An obvious indicator of our nation’s demise is our nation’s infrastructure, which President Donald Trump has routinely talked about fixing. As yet, there is no plan and there is no money.

According to the ASCE, our grades are as follows: bridges C-, energy D+, transit D, dams D, rail B, drinking water D, ports C, aviation D, levees D-, schools D, roads D, inland waterways D-, wastewater D, hazardous waste D, public parks and rec D- and solid waste B-

It is in these kinds of projects that government must take the lead and/or assist private contractors. But rather than lead or assist, government is the obstacle.

Here is what the ASCE says about energy. Some of our electrical grid and pipeline distribution system dates from the 1880s. While 17,000 miles of new high-voltage transmission lines and pipeline are planned, permitting threatens their completion.

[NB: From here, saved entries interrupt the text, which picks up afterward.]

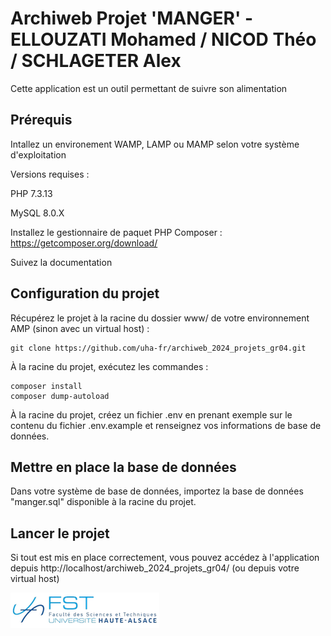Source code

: # Archiweb Projet 'MANGER' - ELLOUZATI Mohamed / NICOD Théo / SCHLAGETER Alex
Cette application est un outil permettant de suivre son alimentation

## Prérequis
Intallez un environement WAMP, LAMP ou MAMP selon votre système d'exploitation

Versions requises :

PHP 7.3.13 

MySQL 8.0.X

Installez le gestionnaire de paquet PHP Composer : https://getcomposer.org/download/

Suivez la documentation

## Configuration du projet
Récupérez le projet à la racine du dossier www/ de votre environnement AMP (sinon avec un virtual host) :

    git clone https://github.com/uha-fr/archiweb_2024_projets_gr04.git
    
À la racine du projet, exécutez les commandes :

    composer install
    composer dump-autoload

À la racine du projet, créez un fichier .env en prenant exemple sur le contenu du fichier .env.example et renseignez vos informations de base de données.

## Mettre en place la base de données
Dans votre système de base de données, importez la base de données "manger.sql" disponible à la racine du projet.

## Lancer le projet
Si tout est mis en place correctement, vous pouvez accédez à l'application depuis http://localhost/archiweb_2024_projets_gr04/ (ou depuis votre virtual host)

![Logo de l'Université](uha.png)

Having lived at the hub of the inland waterways system (Paducah, Ky.) for eight years we can attest to the reasons for the D grade in dams. Since most of the locks and dams are over 50 years old, the system averages 52 breakdowns per day.

Additionally, the locks were built to handle small tows. Modern towboats push 20 to 30 barges. At each lock they must break their tows into sections and make several trips through the lock. A process that should take a couple of hours takes eight to twelve.

Time is money. A modern towboat burns $13,000 of fuel per day. Each lock delay costs the shippers thousands and that is passed on to the consumers.

A new, larger lock is being built at the Kentucky Lock and Dam near Paducah. While the original lock and hydroelectric dam was built in eight years and cost $118 million, the new lock is now scheduled to be completed in 2023, nearly 20 years after it was begun, and at a cost of nearly $1 billion.

And just downstream a few miles the Olmstead Lock and Dam project, originally scheduled to open in 1995 at a cost of $775 million, is now slated to open in 2024 at a cost of $3.1 billion.

My glass-half-full view of President Trump was that in terms of infrastructure, his construction background might keep us from flunking out on infrastructure.

But the reality is more of my glass-half-empty view – that Trump has not learned how to effectively move the levers of government. The budget he recently signed increases our nation’s deficit for the foreseeable future and that dooms any talk of an infrastructure renewal.

Gary Adkisson is publisher of the Bismarck Tribune.